Scan the data, and whenever a line contains "Eshaa", copy it.

(Task input)

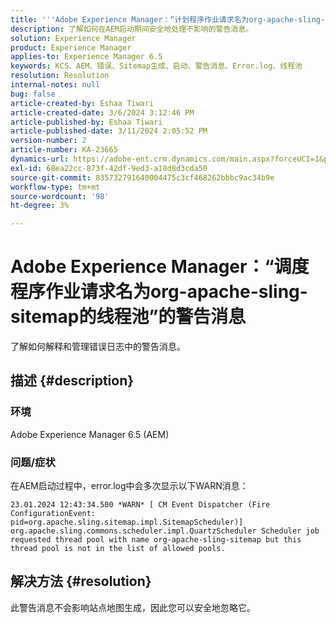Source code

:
 ```yaml
---
title: '''Adobe Experience Manager：“计划程序作业请求名为org-apache-sling-sitemap的线程池”的警告消息'
description: 了解如何在AEM启动期间安全地处理不影响的警告消息。
solution: Experience Manager
product: Experience Manager
applies-to: Experience Manager 6.5
keywords: KCS、AEM、错误、Sitemap生成、启动、警告消息、Error.log、线程池
resolution: Resolution
internal-notes: null
bug: false
article-created-by: Eshaa Tiwari
article-created-date: 3/6/2024 3:12:46 PM
article-published-by: Eshaa Tiwari
article-published-date: 3/11/2024 2:05:52 PM
version-number: 2
article-number: KA-23665
dynamics-url: https://adobe-ent.crm.dynamics.com/main.aspx?forceUCI=1&pagetype=entityrecord&etn=knowledgearticle&id=ce4145f6-cbdb-ee11-904d-6045bd006b4b
exl-id: 68ea22cc-873f-42df-9ed3-a18d8d3cda50
source-git-commit: 835732791640004475c3cf468262bbbc9ac34b9e
workflow-type: tm+mt
source-wordcount: '98'
ht-degree: 3%

---
```


# Adobe Experience Manager：“调度程序作业请求名为org-apache-sling-sitemap的线程池”的警告消息


了解如何解释和管理错误日志中的警告消息。

## 描述 {#description}


### <b>环境</b>

Adobe Experience Manager 6.5 (AEM)

### 问题/症状

在AEM启动过程中，error.log中会多次显示以下WARN消息：


```
23.01.2024 12:43:34.500 *WARN* [ CM Event Dispatcher (Fire ConfigurationEvent: pid=org.apache.sling.sitemap.impl.SitemapScheduler)]  org.apache.sling.commons.scheduler.impl.QuartzScheduler Scheduler job requested thread pool with name org-apache-sling-sitemap but this thread pool is not in the list of allowed pools.
```





## 解决方法 {#resolution}


此警告消息不会影响站点地图生成，因此您可以安全地忽略它。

(End Task input)

▶ _Solution below_:
article-created-by: Eshaa Tiwari
article-published-by: Eshaa Tiwari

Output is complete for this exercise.